ENTRIES PROVIDED:
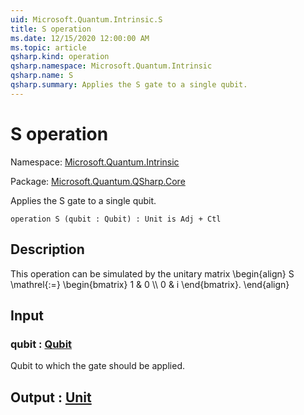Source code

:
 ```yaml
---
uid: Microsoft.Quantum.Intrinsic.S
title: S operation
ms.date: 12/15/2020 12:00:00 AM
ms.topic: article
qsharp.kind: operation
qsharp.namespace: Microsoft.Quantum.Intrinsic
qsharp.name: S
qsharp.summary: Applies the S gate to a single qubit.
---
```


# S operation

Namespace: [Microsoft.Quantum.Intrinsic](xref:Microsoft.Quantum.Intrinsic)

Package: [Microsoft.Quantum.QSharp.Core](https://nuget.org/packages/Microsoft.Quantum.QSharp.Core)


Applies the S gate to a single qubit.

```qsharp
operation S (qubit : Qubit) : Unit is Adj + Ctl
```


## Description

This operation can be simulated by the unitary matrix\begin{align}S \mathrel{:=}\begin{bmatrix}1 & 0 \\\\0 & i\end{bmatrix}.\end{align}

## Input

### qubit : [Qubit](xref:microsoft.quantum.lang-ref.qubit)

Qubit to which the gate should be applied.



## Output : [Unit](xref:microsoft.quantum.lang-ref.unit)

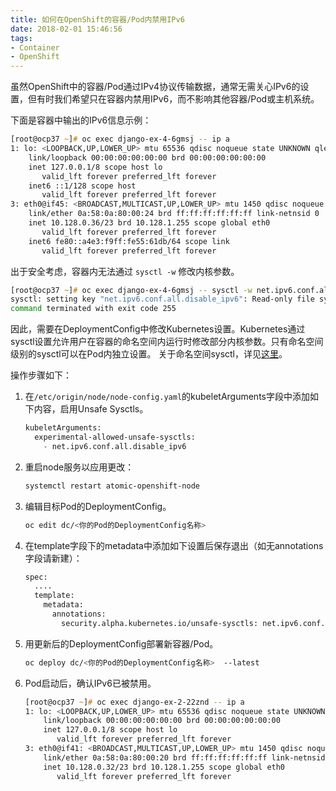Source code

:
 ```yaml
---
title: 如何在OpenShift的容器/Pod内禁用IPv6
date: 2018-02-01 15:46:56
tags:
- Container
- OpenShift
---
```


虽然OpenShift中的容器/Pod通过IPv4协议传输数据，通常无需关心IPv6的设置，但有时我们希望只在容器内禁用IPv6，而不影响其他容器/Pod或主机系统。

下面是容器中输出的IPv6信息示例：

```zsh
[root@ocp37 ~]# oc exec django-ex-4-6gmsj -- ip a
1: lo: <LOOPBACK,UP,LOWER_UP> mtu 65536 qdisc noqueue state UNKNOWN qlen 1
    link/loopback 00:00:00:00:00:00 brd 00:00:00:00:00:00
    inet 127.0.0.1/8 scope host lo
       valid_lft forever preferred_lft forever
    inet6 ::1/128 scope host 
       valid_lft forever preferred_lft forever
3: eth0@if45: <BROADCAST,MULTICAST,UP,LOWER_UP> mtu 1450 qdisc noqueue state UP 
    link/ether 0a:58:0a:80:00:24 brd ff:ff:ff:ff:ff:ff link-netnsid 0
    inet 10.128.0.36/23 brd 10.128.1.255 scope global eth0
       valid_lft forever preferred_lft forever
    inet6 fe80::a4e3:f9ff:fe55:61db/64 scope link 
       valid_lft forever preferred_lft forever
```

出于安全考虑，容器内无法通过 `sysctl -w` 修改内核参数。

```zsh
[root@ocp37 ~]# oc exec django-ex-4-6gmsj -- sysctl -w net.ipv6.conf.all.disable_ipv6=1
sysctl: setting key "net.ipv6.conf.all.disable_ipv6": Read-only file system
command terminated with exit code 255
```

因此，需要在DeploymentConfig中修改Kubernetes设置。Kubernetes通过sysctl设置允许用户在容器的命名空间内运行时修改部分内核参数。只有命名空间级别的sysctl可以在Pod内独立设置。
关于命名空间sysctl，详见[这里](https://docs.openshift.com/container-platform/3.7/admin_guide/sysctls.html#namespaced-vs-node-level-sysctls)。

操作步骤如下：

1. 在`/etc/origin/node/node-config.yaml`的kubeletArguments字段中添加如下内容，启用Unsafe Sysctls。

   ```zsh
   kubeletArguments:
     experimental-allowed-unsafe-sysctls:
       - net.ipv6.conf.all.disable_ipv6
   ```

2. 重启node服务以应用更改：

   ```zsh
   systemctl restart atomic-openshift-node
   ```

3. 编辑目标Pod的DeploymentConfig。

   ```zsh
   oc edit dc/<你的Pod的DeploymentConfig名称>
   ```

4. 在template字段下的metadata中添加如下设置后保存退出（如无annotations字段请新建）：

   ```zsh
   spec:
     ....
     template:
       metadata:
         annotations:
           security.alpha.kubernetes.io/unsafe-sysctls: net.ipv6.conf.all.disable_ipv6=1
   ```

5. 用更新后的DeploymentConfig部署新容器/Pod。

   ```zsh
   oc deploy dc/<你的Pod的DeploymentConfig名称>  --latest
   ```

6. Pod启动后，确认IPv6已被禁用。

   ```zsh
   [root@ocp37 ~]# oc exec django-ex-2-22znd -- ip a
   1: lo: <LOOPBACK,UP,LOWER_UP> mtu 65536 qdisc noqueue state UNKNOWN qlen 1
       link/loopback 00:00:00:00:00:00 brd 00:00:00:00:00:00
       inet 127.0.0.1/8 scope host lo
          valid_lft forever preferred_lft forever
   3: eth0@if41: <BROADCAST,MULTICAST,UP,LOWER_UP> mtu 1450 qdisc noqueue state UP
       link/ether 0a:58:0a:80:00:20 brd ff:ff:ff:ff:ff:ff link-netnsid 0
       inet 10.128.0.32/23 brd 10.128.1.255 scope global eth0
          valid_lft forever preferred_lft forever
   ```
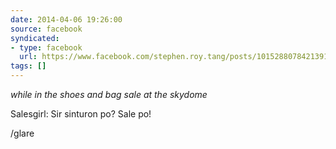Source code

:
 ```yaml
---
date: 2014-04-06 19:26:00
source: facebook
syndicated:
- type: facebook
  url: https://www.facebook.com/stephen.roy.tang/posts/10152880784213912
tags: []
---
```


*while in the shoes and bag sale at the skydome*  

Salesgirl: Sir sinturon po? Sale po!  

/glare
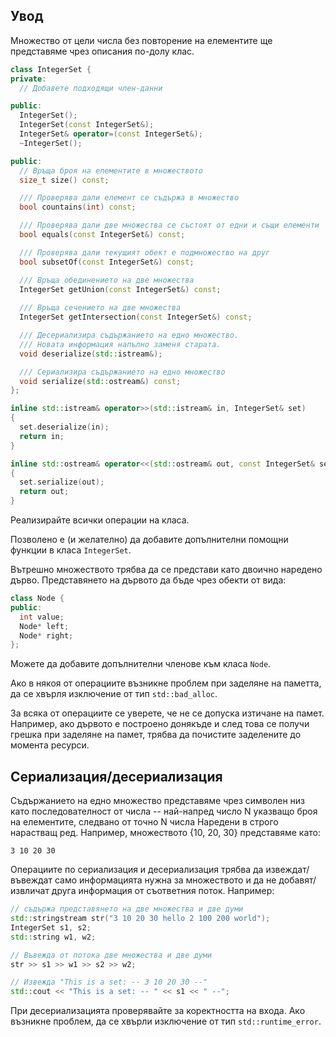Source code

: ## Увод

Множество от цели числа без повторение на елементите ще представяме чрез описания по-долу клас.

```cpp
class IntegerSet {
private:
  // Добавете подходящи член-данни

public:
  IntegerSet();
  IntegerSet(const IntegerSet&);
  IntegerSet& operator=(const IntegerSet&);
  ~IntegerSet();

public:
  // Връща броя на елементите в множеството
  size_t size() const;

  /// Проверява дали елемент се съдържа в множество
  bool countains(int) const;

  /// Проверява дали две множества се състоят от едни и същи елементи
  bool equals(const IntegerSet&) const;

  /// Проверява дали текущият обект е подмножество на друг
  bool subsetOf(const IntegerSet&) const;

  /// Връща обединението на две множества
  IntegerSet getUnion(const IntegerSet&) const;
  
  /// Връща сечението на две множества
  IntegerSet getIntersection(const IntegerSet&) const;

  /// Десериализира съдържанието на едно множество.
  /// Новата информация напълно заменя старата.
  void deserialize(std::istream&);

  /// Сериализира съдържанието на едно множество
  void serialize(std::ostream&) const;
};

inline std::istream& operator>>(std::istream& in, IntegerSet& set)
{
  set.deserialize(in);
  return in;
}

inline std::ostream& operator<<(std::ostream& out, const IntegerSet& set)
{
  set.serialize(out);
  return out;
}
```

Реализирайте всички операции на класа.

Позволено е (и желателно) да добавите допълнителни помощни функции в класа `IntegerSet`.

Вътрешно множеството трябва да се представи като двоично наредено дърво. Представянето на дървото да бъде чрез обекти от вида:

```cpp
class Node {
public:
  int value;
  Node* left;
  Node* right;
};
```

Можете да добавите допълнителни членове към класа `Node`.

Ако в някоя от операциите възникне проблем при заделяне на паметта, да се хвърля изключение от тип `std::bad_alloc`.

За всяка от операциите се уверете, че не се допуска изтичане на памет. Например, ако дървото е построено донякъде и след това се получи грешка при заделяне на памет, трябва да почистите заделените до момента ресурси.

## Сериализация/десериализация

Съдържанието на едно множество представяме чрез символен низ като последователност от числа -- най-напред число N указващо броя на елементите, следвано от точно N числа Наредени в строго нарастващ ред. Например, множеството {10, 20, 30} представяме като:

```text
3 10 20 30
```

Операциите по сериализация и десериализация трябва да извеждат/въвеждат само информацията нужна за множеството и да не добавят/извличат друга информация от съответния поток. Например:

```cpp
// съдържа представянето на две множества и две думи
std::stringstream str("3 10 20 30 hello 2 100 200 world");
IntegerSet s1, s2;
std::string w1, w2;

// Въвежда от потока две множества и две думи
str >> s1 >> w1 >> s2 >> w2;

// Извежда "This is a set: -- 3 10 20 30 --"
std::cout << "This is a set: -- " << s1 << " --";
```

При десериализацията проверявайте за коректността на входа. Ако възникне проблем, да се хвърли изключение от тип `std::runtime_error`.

TASK TO CARRY OUT: Above are the records; return them exactly, minus the pictures.

TASK RESULT:
Source code

:
 ```yaml
---
uid: Microsoft.Quantum.Intrinsic.S
title: S operation
ms.date: 12/15/2020 12:00:00 AM
ms.topic: article
qsharp.kind: operation
qsharp.namespace: Microsoft.Quantum.Intrinsic
qsharp.name: S
qsharp.summary: Applies the S gate to a single qubit.
---
```


# S operation

Namespace: [Microsoft.Quantum.Intrinsic](xref:Microsoft.Quantum.Intrinsic)

Package: [Microsoft.Quantum.QSharp.Core](https://nuget.org/packages/Microsoft.Quantum.QSharp.Core)


Applies the S gate to a single qubit.

```qsharp
operation S (qubit : Qubit) : Unit is Adj + Ctl
```


## Description

This operation can be simulated by the unitary matrix\begin{align}S \mathrel{:=}\begin{bmatrix}1 & 0 \\\\0 & i\end{bmatrix}.\end{align}

## Input

### qubit : [Qubit](xref:microsoft.quantum.lang-ref.qubit)

Qubit to which the gate should be applied.



## Output : [Unit](xref:microsoft.quantum.lang-ref.unit)

Source code

:
 ```yaml
---
title: 如何在OpenShift的容器/Pod内禁用IPv6
date: 2018-02-01 15:46:56
tags:
- Container
- OpenShift
---
```


虽然OpenShift中的容器/Pod通过IPv4协议传输数据，通常无需关心IPv6的设置，但有时我们希望只在容器内禁用IPv6，而不影响其他容器/Pod或主机系统。

下面是容器中输出的IPv6信息示例：

```zsh
[root@ocp37 ~]# oc exec django-ex-4-6gmsj -- ip a
1: lo: <LOOPBACK,UP,LOWER_UP> mtu 65536 qdisc noqueue state UNKNOWN qlen 1
    link/loopback 00:00:00:00:00:00 brd 00:00:00:00:00:00
    inet 127.0.0.1/8 scope host lo
       valid_lft forever preferred_lft forever
    inet6 ::1/128 scope host 
       valid_lft forever preferred_lft forever
3: eth0@if45: <BROADCAST,MULTICAST,UP,LOWER_UP> mtu 1450 qdisc noqueue state UP 
    link/ether 0a:58:0a:80:00:24 brd ff:ff:ff:ff:ff:ff link-netnsid 0
    inet 10.128.0.36/23 brd 10.128.1.255 scope global eth0
       valid_lft forever preferred_lft forever
    inet6 fe80::a4e3:f9ff:fe55:61db/64 scope link 
       valid_lft forever preferred_lft forever
```

出于安全考虑，容器内无法通过 `sysctl -w` 修改内核参数。

```zsh
[root@ocp37 ~]# oc exec django-ex-4-6gmsj -- sysctl -w net.ipv6.conf.all.disable_ipv6=1
sysctl: setting key "net.ipv6.conf.all.disable_ipv6": Read-only file system
command terminated with exit code 255
```

因此，需要在DeploymentConfig中修改Kubernetes设置。Kubernetes通过sysctl设置允许用户在容器的命名空间内运行时修改部分内核参数。只有命名空间级别的sysctl可以在Pod内独立设置。
关于命名空间sysctl，详见[这里](https://docs.openshift.com/container-platform/3.7/admin_guide/sysctls.html#namespaced-vs-node-level-sysctls)。

操作步骤如下：

1. 在`/etc/origin/node/node-config.yaml`的kubeletArguments字段中添加如下内容，启用Unsafe Sysctls。

   ```zsh
   kubeletArguments:
     experimental-allowed-unsafe-sysctls:
       - net.ipv6.conf.all.disable_ipv6
   ```

2. 重启node服务以应用更改：

   ```zsh
   systemctl restart atomic-openshift-node
   ```

3. 编辑目标Pod的DeploymentConfig。

   ```zsh
   oc edit dc/<你的Pod的DeploymentConfig名称>
   ```

4. 在template字段下的metadata中添加如下设置后保存退出（如无annotations字段请新建）：

   ```zsh
   spec:
     ....
     template:
       metadata:
         annotations:
           security.alpha.kubernetes.io/unsafe-sysctls: net.ipv6.conf.all.disable_ipv6=1
   ```

5. 用更新后的DeploymentConfig部署新容器/Pod。

   ```zsh
   oc deploy dc/<你的Pod的DeploymentConfig名称>  --latest
   ```

6. Pod启动后，确认IPv6已被禁用。

   ```zsh
   [root@ocp37 ~]# oc exec django-ex-2-22znd -- ip a
   1: lo: <LOOPBACK,UP,LOWER_UP> mtu 65536 qdisc noqueue state UNKNOWN qlen 1
       link/loopback 00:00:00:00:00:00 brd 00:00:00:00:00:00
       inet 127.0.0.1/8 scope host lo
          valid_lft forever preferred_lft forever
   3: eth0@if41: <BROADCAST,MULTICAST,UP,LOWER_UP> mtu 1450 qdisc noqueue state UP
       link/ether 0a:58:0a:80:00:20 brd ff:ff:ff:ff:ff:ff link-netnsid 0
       inet 10.128.0.32/23 brd 10.128.1.255 scope global eth0
          valid_lft forever preferred_lft forever
   ```
Source code

:
 ```yaml
---
date: 2014-04-06 19:26:00
source: facebook
syndicated:
- type: facebook
  url: https://www.facebook.com/stephen.roy.tang/posts/10152880784213912
tags: []
---
```


*while in the shoes and bag sale at the skydome*  

Salesgirl: Sir sinturon po? Sale po!  

/glare
Source code

: ## Увод

Множество от цели числа без повторение на елементите ще представяме чрез описания по-долу клас.

```cpp
class IntegerSet {
private:
  // Добавете подходящи член-данни

public:
  IntegerSet();
  IntegerSet(const IntegerSet&);
  IntegerSet& operator=(const IntegerSet&);
  ~IntegerSet();

public:
  // Връща броя на елементите в множеството
  size_t size() const;

  /// Проверява дали елемент се съдържа в множество
  bool countains(int) const;

  /// Проверява дали две множества се състоят от едни и същи елементи
  bool equals(const IntegerSet&) const;

  /// Проверява дали текущият обект е подмножество на друг
  bool subsetOf(const IntegerSet&) const;

  /// Връща обединението на две множества
  IntegerSet getUnion(const IntegerSet&) const;
  
  /// Връща сечението на две множества
  IntegerSet getIntersection(const IntegerSet&) const;

  /// Десериализира съдържанието на едно множество.
  /// Новата информация напълно заменя старата.
  void deserialize(std::istream&);

  /// Сериализира съдържанието на едно множество
  void serialize(std::ostream&) const;
};

inline std::istream& operator>>(std::istream& in, IntegerSet& set)
{
  set.deserialize(in);
  return in;
}

inline std::ostream& operator<<(std::ostream& out, const IntegerSet& set)
{
  set.serialize(out);
  return out;
}
```

Реализирайте всички операции на класа.

Позволено е (и желателно) да добавите допълнителни помощни функции в класа `IntegerSet`.

Вътрешно множеството трябва да се представи като двоично наредено дърво. Представянето на дървото да бъде чрез обекти от вида:

```cpp
class Node {
public:
  int value;
  Node* left;
  Node* right;
};
```

Можете да добавите допълнителни членове към класа `Node`.

Ако в някоя от операциите възникне проблем при заделяне на паметта, да се хвърля изключение от тип `std::bad_alloc`.

За всяка от операциите се уверете, че не се допуска изтичане на памет. Например, ако дървото е построено донякъде и след това се получи грешка при заделяне на памет, трябва да почистите заделените до момента ресурси.

## Сериализация/десериализация

Съдържанието на едно множество представяме чрез символен низ като последователност от числа -- най-напред число N указващо броя на елементите, следвано от точно N числа Наредени в строго нарастващ ред. Например, множеството {10, 20, 30} представяме като:

```text
3 10 20 30
```

Операциите по сериализация и десериализация трябва да извеждат/въвеждат само информацията нужна за множеството и да не добавят/извличат друга информация от съответния поток. Например:

```cpp
// съдържа представянето на две множества и две думи
std::stringstream str("3 10 20 30 hello 2 100 200 world");
IntegerSet s1, s2;
std::string w1, w2;

// Въвежда от потока две множества и две думи
str >> s1 >> w1 >> s2 >> w2;

// Извежда "This is a set: -- 3 10 20 30 --"
std::cout << "This is a set: -- " << s1 << " --";
```

При десериализацията проверявайте за коректността на входа. Ако възникне проблем, да се хвърли изключение от тип `std::runtime_error`.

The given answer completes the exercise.